■ Brief: Filter the lines below, keeping each one that holds "temperature".

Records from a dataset
--*--

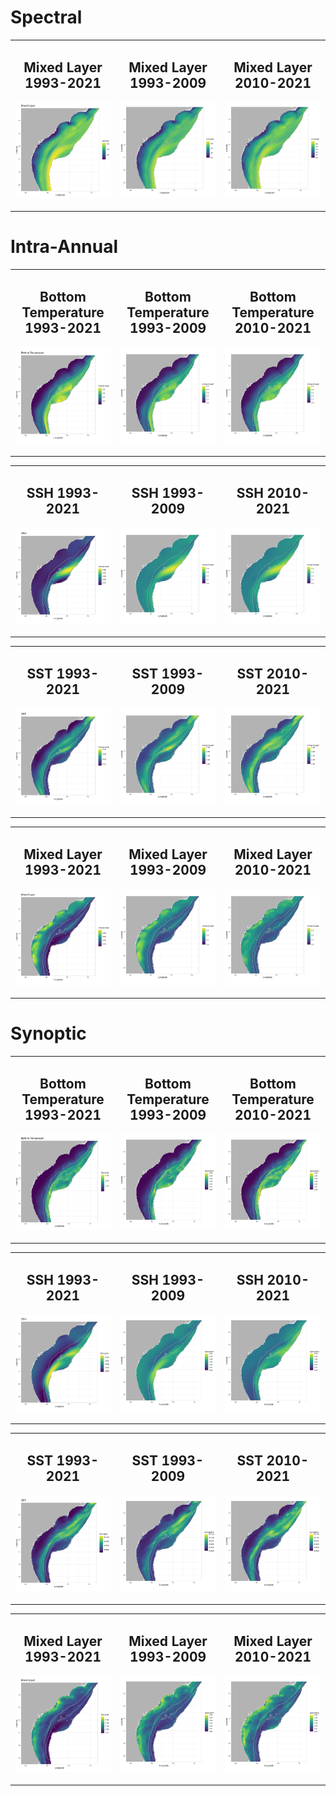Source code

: Spectral
================

<div>

<table style="width:100%;">
<colgroup>
<col style="width: 33%" />
<col style="width: 33%" />
<col style="width: 33%" />
</colgroup>
<tbody>
<tr class="odd">
<td style="text-align: center;"><div width="33.3%"
data-layout-align="center">
<h2 id="mixed-layer-1993-2021">Mixed Layer 1993-2021</h2>
<p><img src="../images/analyses/Annual_mixedlayer.png"
data-fig.extended="false" /></p>
</div></td>
<td style="text-align: center;"><div width="33.3%"
data-layout-align="center">
<h2 id="mixed-layer-1993-2009">Mixed Layer 1993-2009</h2>
<p><img src="../images/analyses/Annual1_mixedlayer.png"
data-fig.extended="false" /></p>
</div></td>
<td style="text-align: center;"><div width="33.3%"
data-layout-align="center">
<h2 id="mixed-layer-2010-2021">Mixed Layer 2010-2021</h2>
<p><img src="../images/analyses/Annual2_mixedlayer.png"
data-fig.extended="false" /></p>
</div></td>
</tr>
</tbody>
</table>

</div>

# Intra-Annual

<div>

<table style="width:100%;">
<colgroup>
<col style="width: 33%" />
<col style="width: 33%" />
<col style="width: 33%" />
</colgroup>
<tbody>
<tr class="odd">
<td style="text-align: center;"><div width="33.3%"
data-layout-align="center">
<h2 id="bottom-temperature-1993-2021">Bottom Temperature 1993-2021</h2>
<p><img src="../images/analyses/IntraAnnual_bottomT.png"
data-fig.extended="false" /></p>
</div></td>
<td style="text-align: center;"><div width="33.3%"
data-layout-align="center">
<h2 id="bottom-temperature-1993-2009">Bottom Temperature 1993-2009</h2>
<p><img src="../images/analyses/IntraAnnual1_bottomT.png"
data-fig.extended="false" /></p>
</div></td>
<td style="text-align: center;"><div width="33.3%"
data-layout-align="center">
<h2 id="bottom-temperature-2010-2021">Bottom Temperature 2010-2021</h2>
<p><img src="../images/analyses/IntraAnnual2_bottomT.png"
data-fig.extended="false" /></p>
</div></td>
</tr>
</tbody>
</table>

</div>

<div>

<table style="width:100%;">
<colgroup>
<col style="width: 33%" />
<col style="width: 33%" />
<col style="width: 33%" />
</colgroup>
<tbody>
<tr class="odd">
<td style="text-align: center;"><div width="33.3%"
data-layout-align="center">
<h2 id="ssh-1993-2021">SSH 1993-2021</h2>
<p><img src="../images/analyses/IntraAnnual_ssh.png"
data-fig.extended="false" /></p>
</div></td>
<td style="text-align: center;"><div width="33.3%"
data-layout-align="center">
<h2 id="ssh-1993-2009">SSH 1993-2009</h2>
<p><img src="../images/analyses/IntraAnnual1_ssh.png"
data-fig.extended="false" /></p>
</div></td>
<td style="text-align: center;"><div width="33.3%"
data-layout-align="center">
<h2 id="ssh-2010-2021">SSH 2010-2021</h2>
<p><img src="../images/analyses/IntraAnnual2_ssh.png"
data-fig.extended="false" /></p>
</div></td>
</tr>
</tbody>
</table>

</div>

<div>

<table style="width:100%;">
<colgroup>
<col style="width: 33%" />
<col style="width: 33%" />
<col style="width: 33%" />
</colgroup>
<tbody>
<tr class="odd">
<td style="text-align: center;"><div width="33.3%"
data-layout-align="center">
<h2 id="sst-1993-2021">SST 1993-2021</h2>
<p><img src="../images/analyses/IntraAnnual_sst.png"
data-fig.extended="false" /></p>
</div></td>
<td style="text-align: center;"><div width="33.3%"
data-layout-align="center">
<h2 id="sst-1993-2009">SST 1993-2009</h2>
<p><img src="../images/analyses/IntraAnnual1_sst.png"
data-fig.extended="false" /></p>
</div></td>
<td style="text-align: center;"><div width="33.3%"
data-layout-align="center">
<h2 id="sst-2010-2021">SST 2010-2021</h2>
<p><img src="../images/analyses/IntraAnnual2_sst.png"
data-fig.extended="false" /></p>
</div></td>
</tr>
</tbody>
</table>

</div>

<div>

<table style="width:100%;">
<colgroup>
<col style="width: 33%" />
<col style="width: 33%" />
<col style="width: 33%" />
</colgroup>
<tbody>
<tr class="odd">
<td style="text-align: center;"><div width="33.3%"
data-layout-align="center">
<h2 id="mixed-layer-1993-2021-1">Mixed Layer 1993-2021</h2>
<p><img src="../images/analyses/IntraAnnual_mixedlayer.png"
data-fig.extended="false" /></p>
</div></td>
<td style="text-align: center;"><div width="33.3%"
data-layout-align="center">
<h2 id="mixed-layer-1993-2009-1">Mixed Layer 1993-2009</h2>
<p><img src="../images/analyses/IntraAnnual1_mixedlayer.png"
data-fig.extended="false" /></p>
</div></td>
<td style="text-align: center;"><div width="33.3%"
data-layout-align="center">
<h2 id="mixed-layer-2010-2021-1">Mixed Layer 2010-2021</h2>
<p><img src="../images/analyses/IntraAnnual2_mixedlayer.png"
data-fig.extended="false" /></p>
</div></td>
</tr>
</tbody>
</table>

</div>

# Synoptic

<div>

<table style="width:100%;">
<colgroup>
<col style="width: 33%" />
<col style="width: 33%" />
<col style="width: 33%" />
</colgroup>
<tbody>
<tr class="odd">
<td style="text-align: center;"><div width="33.3%"
data-layout-align="center">
<h2 id="bottom-temperature-1993-2021-1">Bottom Temperature
1993-2021</h2>
<p><img src="../images/analyses/Synoptic_bottomT.png"
data-fig.extended="false" /></p>
</div></td>
<td style="text-align: center;"><div width="33.3%"
data-layout-align="center">
<h2 id="bottom-temperature-1993-2009-1">Bottom Temperature
1993-2009</h2>
<p><img src="../images/analyses/Synoptic1_bottomT.png"
data-fig.extended="false" /></p>
</div></td>
<td style="text-align: center;"><div width="33.3%"
data-layout-align="center">
<h2 id="bottom-temperature-2010-2021-1">Bottom Temperature
2010-2021</h2>
<p><img src="../images/analyses/Synoptic2_bottomT.png"
data-fig.extended="false" /></p>
</div></td>
</tr>
</tbody>
</table>

</div>

<div>

<table style="width:100%;">
<colgroup>
<col style="width: 33%" />
<col style="width: 33%" />
<col style="width: 33%" />
</colgroup>
<tbody>
<tr class="odd">
<td style="text-align: center;"><div width="33.3%"
data-layout-align="center">
<h2 id="ssh-1993-2021-1">SSH 1993-2021</h2>
<p><img src="../images/analyses/Synoptic_ssh.png"
data-fig.extended="false" /></p>
</div></td>
<td style="text-align: center;"><div width="33.3%"
data-layout-align="center">
<h2 id="ssh-1993-2009-1">SSH 1993-2009</h2>
<p><img src="../images/analyses/Synoptic1_ssh.png"
data-fig.extended="false" /></p>
</div></td>
<td style="text-align: center;"><div width="33.3%"
data-layout-align="center">
<h2 id="ssh-2010-2021-1">SSH 2010-2021</h2>
<p><img src="../images/analyses/Synoptic2_ssh.png"
data-fig.extended="false" /></p>
</div></td>
</tr>
</tbody>
</table>

</div>

<div>

<table style="width:100%;">
<colgroup>
<col style="width: 33%" />
<col style="width: 33%" />
<col style="width: 33%" />
</colgroup>
<tbody>
<tr class="odd">
<td style="text-align: center;"><div width="33.3%"
data-layout-align="center">
<h2 id="sst-1993-2021-1">SST 1993-2021</h2>
<p><img src="../images/analyses/Synoptic_sst.png"
data-fig.extended="false" /></p>
</div></td>
<td style="text-align: center;"><div width="33.3%"
data-layout-align="center">
<h2 id="sst-1993-2009-1">SST 1993-2009</h2>
<p><img src="../images/analyses/Synoptic1_sst.png"
data-fig.extended="false" /></p>
</div></td>
<td style="text-align: center;"><div width="33.3%"
data-layout-align="center">
<h2 id="sst-2010-2021-1">SST 2010-2021</h2>
<p><img src="../images/analyses/Synoptic2_sst.png"
data-fig.extended="false" /></p>
</div></td>
</tr>
</tbody>
</table>

</div>

<div>

<table style="width:100%;">
<colgroup>
<col style="width: 33%" />
<col style="width: 33%" />
<col style="width: 33%" />
</colgroup>
<tbody>
<tr class="odd">
<td style="text-align: center;"><div width="33.3%"
data-layout-align="center">
<h2 id="mixed-layer-1993-2021-2">Mixed Layer 1993-2021</h2>
<p><img src="../images/analyses/Synoptic_mixedlayer.png"
data-fig.extended="false" /></p>
</div></td>
<td style="text-align: center;"><div width="33.3%"
data-layout-align="center">
<h2 id="mixed-layer-1993-2009-2">Mixed Layer 1993-2009</h2>
<p><img src="../images/analyses/Synoptic1_mixedlayer.png"
data-fig.extended="false" /></p>
</div></td>
<td style="text-align: center;"><div width="33.3%"
data-layout-align="center">
<h2 id="mixed-layer-2010-2021-2">Mixed Layer 2010-2021</h2>
<p><img src="../images/analyses/Synoptic2_mixedlayer.png"
data-fig.extended="false" /></p>
</div></td>
</tr>
</tbody>
</table>

</div>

--*--

■ Task output:
<h2 id="bottom-temperature-1993-2021">Bottom Temperature 1993-2021</h2>
<h2 id="bottom-temperature-1993-2009">Bottom Temperature 1993-2009</h2>
<h2 id="bottom-temperature-2010-2021">Bottom Temperature 2010-2021</h2>
<h2 id="bottom-temperature-1993-2021-1">Bottom Temperature
<h2 id="bottom-temperature-1993-2009-1">Bottom Temperature
<h2 id="bottom-temperature-2010-2021-1">Bottom Temperature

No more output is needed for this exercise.